This lovely crisp savoury tart came into life as a suitable accompaniment for the Zesty Beetroot Salad (see previous blog post).
However, because I'm aware of not wanting one item to steal the show, I thought long and hard about what I wanted to put into my tart shell.
Oh now, the tart shell! Yes, now that's another story too. You see, because of some Meal Planning malfunctions a few weeks ago, I had a pack of Filo pastry taking up space in our freezer that really didn't need to take up space therein. It's only a teensy freezer, you see, and well - we've just bought a new ice cream machine. Need I say more!
I have made Greek style pies that use filo pastry in the past - and most successfully. So I decided to go down a similar route except not to enclose the contents this time.
I used olive oil instead of melted butter to grease each sheet (with a view to the health aspect) and laid them into the bottom of a spring form tin, in a vaguely star-like shape. Let me tell you, it was a complete labour of Sisyphus to try and keep the points of the star to stand upright against the wall of the tin, but I sort of got there in the end. Suffice to say that none of the filling escaped, which was the main thing.
So, getting back to the filling.
I knew I wanted it to go with the Zesty Beetroot Salad, so I knew I wanted flavours that would offset those in the salad. So we were looking at mild, fresh, creamy, savoury flavours, to accentuate and blend with the powerful, earthy, zesty and sweet flavours of the salad.
Mild and fresh were both catered for with the tenderstem broccoli, and the goat's cheese - which also catered for the creamy and savoury. Savoury also applied to the sun dried tomato, which added a slight piquancy to a tart which otherwise might have been a bit short on dimensions.
As it turned out, the tart was just gorgeous. Paired with the beetroot salad, it was transformed into something sublime. Rarely have I managed to pull off such a virtuoso performance in balanced flavours. In fact, son & heir (who enjoyed the tart, but couldn't pluck up the courage to try the beetroot) requested that we stop "mmnnn-ing", for fear that we were beginning to resemble contented cows.

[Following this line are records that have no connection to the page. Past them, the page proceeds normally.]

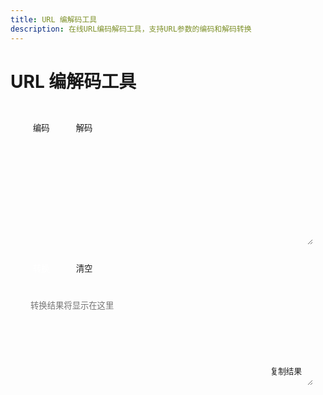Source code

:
 ```yaml
---
title: URL 编解码工具
description: 在线URL编码解码工具，支持URL参数的编码和解码转换
---
```


<script setup>
import { ref } from 'vue'

const inputText = ref('')
const outputText = ref('')
const mode = ref('encode')

const handleConvert = () => {
  try {
    if (mode.value === 'encode') {
      outputText.value = encodeURIComponent(inputText.value)
    } else {
      outputText.value = decodeURIComponent(inputText.value)
    }
  } catch (e) {
    outputText.value = '转换失败：输入内容格式不正确'
  }
}

const handleCopy = async () => {
  try {
    await navigator.clipboard.writeText(outputText.value)
    alert('已复制到剪贴板')
  } catch (e) {
    alert('复制失败，请手动复制')
  }
}

const handleClear = () => {
  inputText.value = ''
  outputText.value = ''
}
</script>

# URL 编解码工具

<div class="tool-container">
  <div class="tool-header">
    <div class="mode-switch">
      <button 
        :class="{ active: mode === 'encode' }" 
        @click="mode = 'encode'"
      >
        编码
      </button>
      <button 
        :class="{ active: mode === 'decode' }" 
        @click="mode = 'decode'"
      >
        解码
      </button>
    </div>
  </div>

  <div class="input-area">
    <textarea
      v-model="inputText"
      :placeholder="mode === 'encode' ? '请输入要编码的URL' : '请输入要解码的URL'"
    ></textarea>
  </div>

  <div class="button-group">
    <button class="primary" @click="handleConvert">转换</button>
    <button @click="handleClear">清空</button>
  </div>

  <div class="output-area">
    <textarea
      v-model="outputText"
      readonly
      placeholder="转换结果将显示在这里"
    ></textarea>
    <button 
      class="copy-btn"
      v-if="outputText"
      @click="handleCopy"
    >
      复制结果
    </button>
  </div>
</div>

<style scoped>
/* 使用与 base64.md 相同的样式 */
.tool-container {
  max-width: 800px;
  margin: 0 auto;
  padding: 20px;
  background: var(--vp-c-bg-soft);
  border-radius: 8px;
}

.tool-header {
  margin-bottom: 20px;
}

.mode-switch {
  display: flex;
  gap: 10px;
}

.mode-switch button {
  padding: 8px 16px;
  border: 1px solid var(--vp-c-divider);
  border-radius: 4px;
  background: var(--vp-c-bg);
  color: var(--vp-c-text-2);
  cursor: pointer;
  transition: all 0.2s;
}

.mode-switch button.active {
  background: var(--vp-c-brand);
  color: white;
  border-color: var(--vp-c-brand);
}

.input-area,
.output-area {
  position: relative;
  margin-bottom: 20px;
}

textarea {
  width: 100%;
  min-height: 150px;
  padding: 12px;
  border: 1px solid var(--vp-c-divider);
  border-radius: 4px;
  background: var(--vp-c-bg);
  color: var(--vp-c-text-1);
  font-family: var(--vp-font-family-mono);
  resize: vertical;
}

textarea:focus {
  outline: none;
  border-color: var(--vp-c-brand);
}

.button-group {
  display: flex;
  gap: 10px;
  margin-bottom: 20px;
}

button {
  padding: 8px 16px;
  border: 1px solid var(--vp-c-divider);
  border-radius: 4px;
  background: var(--vp-c-bg);
  color: var(--vp-c-text-2);
  cursor: pointer;
  transition: all 0.2s;
}

button.primary {
  background: var(--vp-c-brand);
  color: white;
  border-color: var(--vp-c-brand);
}

button:hover {
  opacity: 0.8;
}

.copy-btn {
  position: absolute;
  right: 10px;
  bottom: 10px;
  padding: 4px 8px;
  font-size: 0.9em;
  background: var(--vp-c-bg);
}

/* Dark mode optimization */
:deep(.dark) .tool-container {
  background: var(--vp-c-bg-soft);
}

:deep(.dark) textarea {
  background: var(--vp-c-bg);
}
</style>
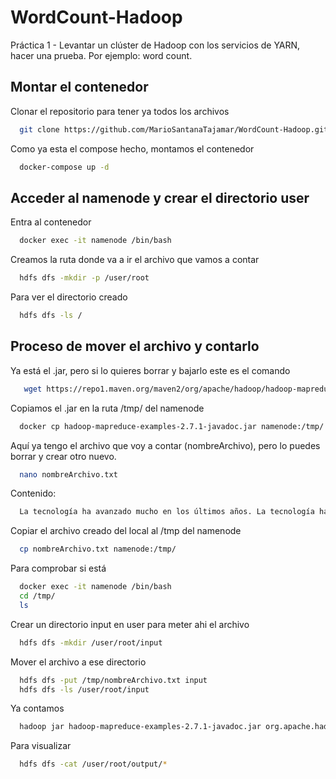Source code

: 
# WordCount-Hadoop

Práctica 1 - Levantar un clúster de Hadoop con los servicios de YARN, hacer una prueba. Por ejemplo: word count. 


## Montar el contenedor


Clonar el repositorio para tener ya todos los archivos

```bash
  git clone https://github.com/MarioSantanaTajamar/WordCount-Hadoop.git
```

Como ya esta el compose hecho, montamos el contenedor
```bash
  docker-compose up -d
```

## Acceder al namenode y crear el directorio user
Entra al contenedor
```bash
  docker exec -it namenode /bin/bash
```

Creamos la ruta donde va a ir el archivo que vamos a contar
```bash
  hdfs dfs -mkdir -p /user/root
```
Para ver el directorio creado
```bash
  hdfs dfs -ls /
```

## Proceso de mover el archivo y contarlo
Ya está el .jar, pero si lo quieres borrar y bajarlo este es el comando
```bash
   wget https://repo1.maven.org/maven2/org/apache/hadoop/hadoop-mapreduce-examples/2.7.1/hadoop-mapreduce-examples-2.7.1-javadoc.jar
```
Copiamos el .jar en la ruta /tmp/ del namenode
```bash
  docker cp hadoop-mapreduce-examples-2.7.1-javadoc.jar namenode:/tmp/
```

Aquí ya tengo el archivo que voy a contar (nombreArchivo), pero lo puedes borrar y crear otro nuevo.
```bash
  nano nombreArchivo.txt
```
Contenido:
```bash
  La tecnología ha avanzado mucho en los últimos años. La tecnología ha cambiado cómo trabajamos, cómo nos comunicamos y cómo vivimos. La tecnología no solo es una herramienta, sino una parte fundamental de nuestras vidas. Las personas usan la tecnología para estudiar, para trabajar y para entretenerse. Hoy en día, la tecnología permite que las personas estén más conectadas. La tecnología también mejora el acceso a la información y facilita el aprendizaje. Sin embargo, la tecnología tiene desafíos, como el impacto en la privacidad y la dependencia de dispositivos. En definitiva, la tecnología es una fuerza transformadora, y la forma en que las personas usan la tecnología seguirá evolucionando.
```

Copiar el archivo creado del local al /tmp del namenode
```bash
  cp nombreArchivo.txt namenode:/tmp/
```
Para comprobar si está
```bash
  docker exec -it namenode /bin/bash
  cd /tmp/
  ls
```
Crear un directorio input en user para meter ahi el archivo
```bash
  hdfs dfs -mkdir /user/root/input
```
Mover el archivo a ese directorio
```bash
  hdfs dfs -put /tmp/nombreArchivo.txt input
  hdfs dfs -ls /user/root/input
```

Ya contamos
```bash
  hadoop jar hadoop-mapreduce-examples-2.7.1-javadoc.jar org.apache.hadoop.examples.WordCount input output
```

Para visualizar
```bash
  hdfs dfs -cat /user/root/output/*
```
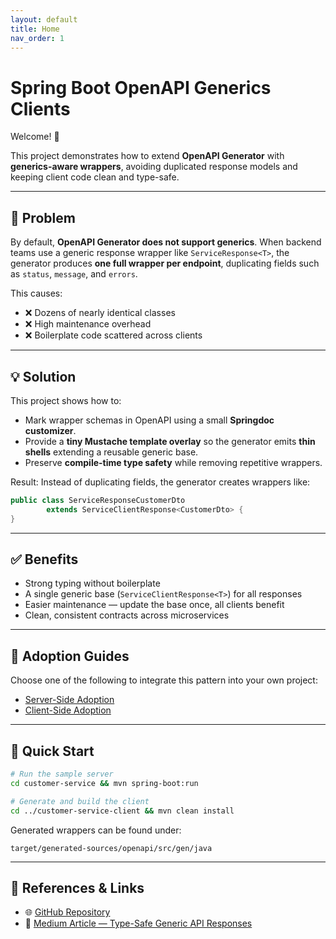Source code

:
 ```yaml
---
layout: default
title: Home
nav_order: 1
---
```


# Spring Boot OpenAPI Generics Clients

Welcome! 👋

This project demonstrates how to extend **OpenAPI Generator** with **generics-aware wrappers**, avoiding duplicated
response models and keeping client code clean and type-safe.

---

## 🚩 Problem

By default, **OpenAPI Generator does not support generics**. When backend teams use a generic response wrapper like
`ServiceResponse<T>`, the generator produces **one full wrapper per endpoint**, duplicating fields such as `status`,
`message`, and `errors`.

This causes:

* ❌ Dozens of nearly identical classes
* ❌ High maintenance overhead
* ❌ Boilerplate code scattered across clients

---

## 💡 Solution

This project shows how to:

* Mark wrapper schemas in OpenAPI using a small **Springdoc customizer**.
* Provide a **tiny Mustache template overlay** so the generator emits **thin shells** extending a reusable generic base.
* Preserve **compile-time type safety** while removing repetitive wrappers.

Result: Instead of duplicating fields, the generator creates wrappers like:

```java
public class ServiceResponseCustomerDto
        extends ServiceClientResponse<CustomerDto> {
}
```

---

## ✅ Benefits

* Strong typing without boilerplate
* A single generic base (`ServiceClientResponse<T>`) for all responses
* Easier maintenance — update the base once, all clients benefit
* Clean, consistent contracts across microservices

---

## 📘 Adoption Guides

Choose one of the following to integrate this pattern into your own project:

* [Server-Side Adoption](adoption/server-side-adoption.md)
* [Client-Side Adoption](adoption/client-side-adoption.md)

---

## 🚀 Quick Start

```bash
# Run the sample server
cd customer-service && mvn spring-boot:run

# Generate and build the client
cd ../customer-service-client && mvn clean install
```

Generated wrappers can be found under:

`target/generated-sources/openapi/src/gen/java`

---

## 📂 References & Links

<div class="callout learn-more">
  <ul>
    <li>🌐 <a href="https://github.com/bsayli/spring-boot-openapi-generics-clients" target="_blank" rel="noopener">GitHub Repository</a></li>
    <li>📘 <a href="https://medium.com/@baris.sayli/type-safe-generic-api-responses-with-spring-boot-3-4-openapi-generator-and-custom-templates-ccd93405fb04" target="_blank" rel="noopener">Medium Article — Type-Safe Generic API Responses</a></li>
  </ul>
</div>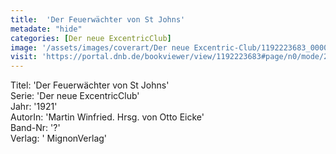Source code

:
 ```yaml
---
title:  'Der Feuerwächter von St Johns'
metadate: "hide"
categories: [Der neue ExcentricClub]
image: '/assets/images/coverart/Der neue Excentric-Club/1192223683_00000010.jpg'
visit: 'https://portal.dnb.de/bookviewer/view/1192223683#page/n0/mode/2up'
---
```

Titel: 'Der Feuerwächter von St Johns' <br>
Serie: 'Der neue ExcentricClub' <br>
Jahr: '1921' <br>
AutorIn: 'Martin Winfried. Hrsg. von Otto Eicke' <br>
Band-Nr: '?' <br>
Verlag: ' MignonVerlag'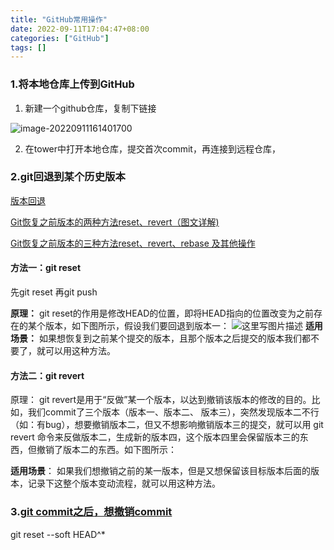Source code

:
 ```yaml
---
title: "GitHub常用操作"
date: 2022-09-11T17:04:47+08:00
categories: ["GitHub"]
tags: []
---
```


### 1.将本地仓库上传到GitHub

1. 新建一个github仓库，复制下链接

![image-20220911161401700](D:\workspace\hotjuice_website\static\images\blog\2022\image-20220911161401700.png)

2. 在tower中打开本地仓库，提交首次commit，再连接到远程仓库，

### 2.git回退到某个历史版本

[版本回退](https://www.liaoxuefeng.com/wiki/896043488029600/897013573512192)

[Git恢复之前版本的两种方法reset、revert（图文详解)](https://blog.csdn.net/yxlshk/article/details/79944535)

[Git恢复之前版本的三种方法reset、revert、rebase 及其他操作](https://codeantenna.com/a/CxastajmvB)

#### **方法一：git reset**

先git reset 再git push

**原理：** git reset的作用是修改HEAD的位置，即将HEAD指向的位置改变为之前存在的某个版本，如下图所示，假设我们要回退到版本一：
![这里写图片描述](https://imgconvert.csdnimg.cn/aHR0cDovL2ltZy5ibG9nLmNzZG4ubmV0LzIwMTgwNDE0MjEyMjIxMDMz)
**适用场景：** 如果想恢复到之前某个提交的版本，且那个版本之后提交的版本我们都不要了，就可以用这种方法。

#### 方法二：git revert

原理： git revert是用于“反做”某一个版本，以达到撤销该版本的修改的目的。比如，我们commit了三个版本（版本一、版本二、 版本三），突然发现版本二不行（如：有bug），想要撤销版本二，但又不想影响撤销版本三的提交，就可以用 git revert 命令来反做版本二，生成新的版本四，这个版本四里会保留版本三的东西，但撤销了版本二的东西。如下图所示：

**适用场景**： 如果我们想撤销之前的某一版本，但是又想保留该目标版本后面的版本，记录下这整个版本变动流程，就可以用这种方法。

### 3.[git commit之后，想撤销commit](https://www.cnblogs.com/lfxiao/p/9378763.html)

git reset --soft HEAD^*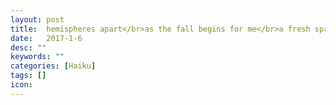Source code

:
 ```yaml
---
layout: post
title:  hemispheres apart</br>as the fall begins for me</br>a fresh spring for you
date:   2017-1-6
desc: ""
keywords: ""
categories: [Haiku]
tags: []
icon:
---
```

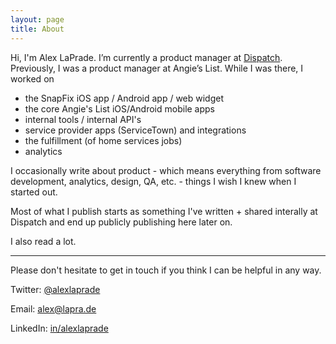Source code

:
 ```yaml
---
layout: page
title: About
---
```


Hi, I'm Alex LaPrade. I’m currently a product manager at [Dispatch](http://dispatch.me).  Previously, I was a product manager at Angie’s List. While I was there, I worked on 

* the SnapFix iOS app / Android app / web widget
* the core Angie's List iOS/Android mobile apps
* internal tools / internal API's
* service provider apps (ServiceTown) and integrations 
* the fulfillment (of home services jobs)
* analytics

I occasionally write about product - which means everything from software development, analytics, design, QA, etc. - things I wish I knew when I started out.

Most of what I publish starts as something I've written + shared interally at Dispatch and end up publicly publishing here later on.

I also read a lot.

---

Please don't hesitate to get in touch if you think I can be helpful in any way.

Twitter: [@alexlaprade](http://www.twitter.com/alexlaprade)

Email: alex@lapra.de

LinkedIn: [in/alexlaprade](http://www.linkedin.com/in/alexlaprade)
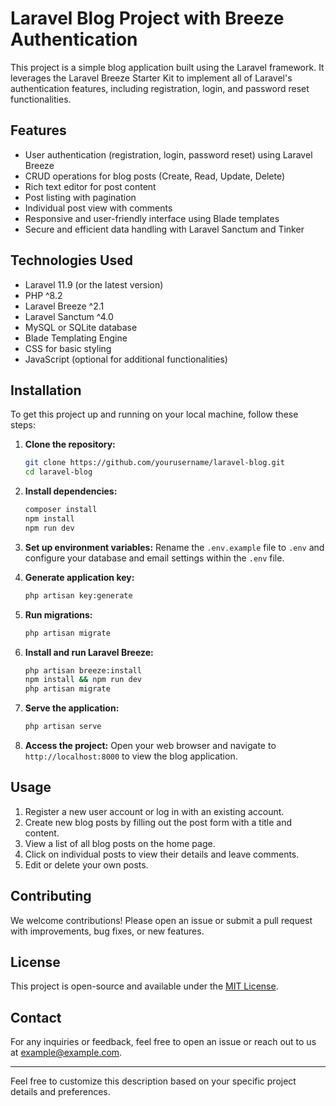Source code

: # Laravel Blog Project with Breeze Authentication

This project is a simple blog application built using the Laravel framework. It leverages the Laravel Breeze Starter Kit to implement all of Laravel's authentication features, including registration, login, and password reset functionalities.

## Features

- User authentication (registration, login, password reset) using Laravel Breeze
- CRUD operations for blog posts (Create, Read, Update, Delete)
- Rich text editor for post content
- Post listing with pagination
- Individual post view with comments
- Responsive and user-friendly interface using Blade templates
- Secure and efficient data handling with Laravel Sanctum and Tinker

## Technologies Used

- Laravel 11.9 (or the latest version)
- PHP ^8.2
- Laravel Breeze ^2.1
- Laravel Sanctum ^4.0
- MySQL or SQLite database
- Blade Templating Engine
- CSS for basic styling
- JavaScript (optional for additional functionalities)

## Installation

To get this project up and running on your local machine, follow these steps:

1. **Clone the repository:**
    ```bash
    git clone https://github.com/yourusername/laravel-blog.git
    cd laravel-blog
    ```

2. **Install dependencies:**
    ```bash
    composer install
    npm install
    npm run dev
    ```

3. **Set up environment variables:**
    Rename the `.env.example` file to `.env` and configure your database and email settings within the `.env` file.

4. **Generate application key:**
    ```bash
    php artisan key:generate
    ```

5. **Run migrations:**
    ```bash
    php artisan migrate
    ```

6. **Install and run Laravel Breeze:**
    ```bash
    php artisan breeze:install
    npm install && npm run dev
    php artisan migrate
    ```

7. **Serve the application:**
    ```bash
    php artisan serve
    ```

8. **Access the project:**
    Open your web browser and navigate to `http://localhost:8000` to view the blog application.

## Usage

1. Register a new user account or log in with an existing account.
2. Create new blog posts by filling out the post form with a title and content.
3. View a list of all blog posts on the home page.
4. Click on individual posts to view their details and leave comments.
5. Edit or delete your own posts.

## Contributing

We welcome contributions! Please open an issue or submit a pull request with improvements, bug fixes, or new features.

## License

This project is open-source and available under the [MIT License](LICENSE).

## Contact

For any inquiries or feedback, feel free to open an issue or reach out to us at example@example.com.

---

Feel free to customize this description based on your specific project details and preferences.
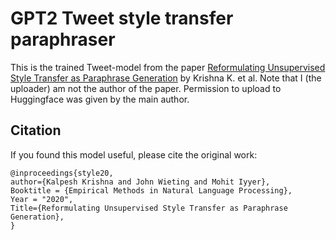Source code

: # GPT2 Tweet style transfer paraphraser

This is the trained Tweet-model from the paper [Reformulating Unsupervised Style Transfer as Paraphrase Generation](https://arxiv.org/abs/2010.05700) by Krishna K. et al. Note that I (the uploader) am not the author of the paper. Permission to upload to Huggingface was given by the main author. 


## Citation

If you found this model useful, please cite the original work:

```
@inproceedings{style20,
author={Kalpesh Krishna and John Wieting and Mohit Iyyer},
Booktitle = {Empirical Methods in Natural Language Processing},
Year = "2020",
Title={Reformulating Unsupervised Style Transfer as Paraphrase Generation},
}
```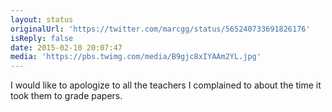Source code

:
 ```yaml
---
layout: status
originalUrl: 'https://twitter.com/marcgg/status/565240733691826176'
isReply: false
date: 2015-02-10 20:07:47
media: 'https://pbs.twimg.com/media/B9gjc8xIYAAm2YL.jpg'
---
```


I would like to apologize to all the teachers I complained to about the time it took them to grade papers. 
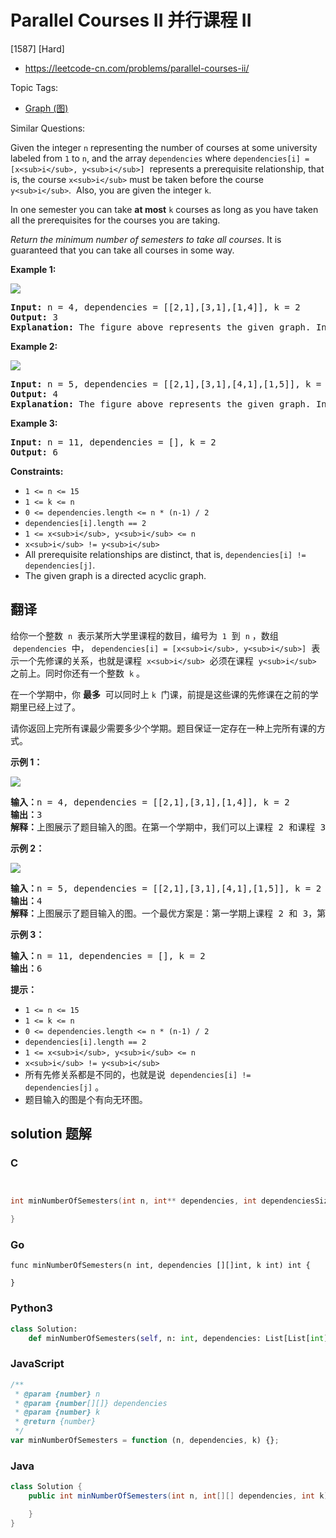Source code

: # Parallel Courses II 并行课程 II

[1587] [Hard]

- https://leetcode-cn.com/problems/parallel-courses-ii/

Topic Tags:

- [Graph (图)](https://leetcode-cn.com/tag/graph/)

Similar Questions:

Given the integer `n` representing the number of courses at some university labeled from `1` to `n`, and the array `dependencies` where `dependencies[i] = [x<sub>i</sub>, y<sub>i</sub>]`  represents a prerequisite relationship, that is, the course `x<sub>i</sub>` must be taken before the course `y<sub>i</sub>`.  Also, you are given the integer `k`.

In one semester you can take **at most** `k` courses as long as you have taken all the prerequisites for the courses you are taking.

_Return the minimum number of semesters to take all courses_. It is guaranteed that you can take all courses in some way.

**Example 1:**

**![](https://assets.leetcode.com/uploads/2020/05/22/leetcode_parallel_courses_1.png)**

<pre><strong>Input:</strong> n = 4, dependencies = [[2,1],[3,1],[1,4]], k = 2
<strong>Output:</strong> 3 
<strong>Explanation:</strong> The figure above represents the given graph. In this case we can take courses 2 and 3 in the first semester, then take course 1 in the second semester and finally take course 4 in the third semester.
</pre>

**Example 2:**

**![](https://assets.leetcode.com/uploads/2020/05/22/leetcode_parallel_courses_2.png)**

<pre><strong>Input:</strong> n = 5, dependencies = [[2,1],[3,1],[4,1],[1,5]], k = 2
<strong>Output:</strong> 4 
<strong>Explanation:</strong> The figure above represents the given graph. In this case one optimal way to take all courses is: take courses 2 and 3 in the first semester and take course 4 in the second semester, then take course 1 in the third semester and finally take course 5 in the fourth semester.
</pre>

**Example 3:**

<pre><strong>Input:</strong> n = 11, dependencies = [], k = 2
<strong>Output:</strong> 6
</pre>

**Constraints:**

- `1 <= n <= 15`
- `1 <= k <= n`
- `0 <= dependencies.length <= n * (n-1) / 2`
- `dependencies[i].length == 2`
- `1 <= x<sub>i</sub>, y<sub>i</sub> <= n`
- `x<sub>i</sub> != y<sub>i</sub>`
- All prerequisite relationships are distinct, that is, `dependencies[i] != dependencies[j]`.
- The given graph is a directed acyclic graph.

## 翻译

给你一个整数  `n`  表示某所大学里课程的数目，编号为  `1`  到  `n` ，数组  `dependencies`  中， `dependencies[i] = [x<sub>i</sub>, y<sub>i</sub>]`  表示一个先修课的关系，也就是课程  `x<sub>i</sub>`  必须在课程  `y<sub>i</sub>` 之前上。同时你还有一个整数  `k` 。

在一个学期中，你 **最多**  可以同时上 `k`  门课，前提是这些课的先修课在之前的学期里已经上过了。

请你返回上完所有课最少需要多少个学期。题目保证一定存在一种上完所有课的方式。

**示例 1：**

**![](https://assets.leetcode-cn.com/aliyun-lc-upload/uploads/2020/06/27/leetcode_parallel_courses_1.png)**

<pre><strong>输入：</strong>n = 4, dependencies = [[2,1],[3,1],[1,4]], k = 2
<strong>输出：</strong>3 
<strong>解释：</strong>上图展示了题目输入的图。在第一个学期中，我们可以上课程 2 和课程 3 。然后第二个学期上课程 1 ，第三个学期上课程 4 。
</pre>

**示例 2：**

**![](https://assets.leetcode-cn.com/aliyun-lc-upload/uploads/2020/06/27/leetcode_parallel_courses_2.png)**

<pre><strong>输入：</strong>n = 5, dependencies = [[2,1],[3,1],[4,1],[1,5]], k = 2
<strong>输出：</strong>4 
<strong>解释：</strong>上图展示了题目输入的图。一个最优方案是：第一学期上课程 2 和 3，第二学期上课程 4 ，第三学期上课程 1 ，第四学期上课程 5 。
</pre>

**示例 3：**

<pre><strong>输入：</strong>n = 11, dependencies = [], k = 2
<strong>输出：</strong>6
</pre>

**提示：**

- `1 <= n <= 15`
- `1 <= k <= n`
- `0 <= dependencies.length <= n * (n-1) / 2`
- `dependencies[i].length == 2`
- `1 <= x<sub>i</sub>, y<sub>i</sub> <= n`
- `x<sub>i</sub> != y<sub>i</sub>`
- 所有先修关系都是不同的，也就是说  `dependencies[i] != dependencies[j]` 。
- 题目输入的图是个有向无环图。

## solution 题解

### C

```c


int minNumberOfSemesters(int n, int** dependencies, int dependenciesSize, int* dependenciesColSize, int k){

}
```

### Go

```golang
func minNumberOfSemesters(n int, dependencies [][]int, k int) int {

}
```

### Python3

```python
class Solution:
    def minNumberOfSemesters(self, n: int, dependencies: List[List[int]], k: int) -> int:
```

### JavaScript

```javascript
/**
 * @param {number} n
 * @param {number[][]} dependencies
 * @param {number} k
 * @return {number}
 */
var minNumberOfSemesters = function (n, dependencies, k) {};
```

### Java

```java
class Solution {
    public int minNumberOfSemesters(int n, int[][] dependencies, int k) {

    }
}
```
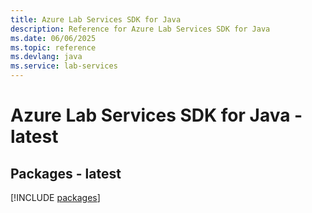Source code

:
 ```yaml
---
title: Azure Lab Services SDK for Java
description: Reference for Azure Lab Services SDK for Java
ms.date: 06/06/2025
ms.topic: reference
ms.devlang: java
ms.service: lab-services
---
```

# Azure Lab Services SDK for Java - latest
## Packages - latest
[!INCLUDE [packages](lab-services-index.md)]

Well, if a contented cow enjoys flavours such as those demonstrated in this combination, just by eating grass, I might be convinced to look at the lawn mowings a bit differently. Somehow, sadly, I don't think it works that way.
TENDERSTEM BROCCOLI, GOAT'S CHEESE & SUNDRIED TOMATO TART (feeds 5-6)
150g tenderstem broccoli (or asparagus, when in season), cut into 3 pieces
a pack of filo pastry
olive oil for brushing on
5-6 pieces of sundried tomato, chopped small
3 eggs, beaten
150ml double cream
sea salt & freshly ground black pepper
100g creamy goat's cheese
20g cheddar, for grating.
1. Pre-heat your oven to 350deg F/180deg C (fan)/gas mark 4.
2. In a large saucepan, boil some salted water and cook the broccoli for 3-4 minutes depending on stem size. If the stems are very large, then allow a little longer to cook. Drain and refresh in cold water, to stop the cooking process. Leave to drain.
3. Line an 8" spring form tin with each sheet of filo pastry, brushing oil inbetween each layer and using the oil to help stick the corners of the pastry to the tin, until you have a random star shape.
4. In a bowl, mix the eggs with the cream and season well. The tart can take a good deal of pepper, but be careful with the salt - remember that the goat's cheese is salty.
5. Into the pastry case, sprinkle the pieces of sundried tomato, then the broccoli and arrange pleasantly, so that nothing is sticking up and likely to catch and burn in the oven. Pour over the egg mixture and roll the tin to ensure the egg reaches every nook and cranny.
6. Crumble the goat's cheese over the top and press down lightly to ensure it melts into the tart's contents.
7. Sprinkle with a light coating of cheddar, then place into the oven and bake for 30-45 minutes, or until the top is golden brown and there is no evidence of any wet egg in the centre.
8. Allow to cool slightly, then remove the outside of the spring form and slide the tart onto your serving plate.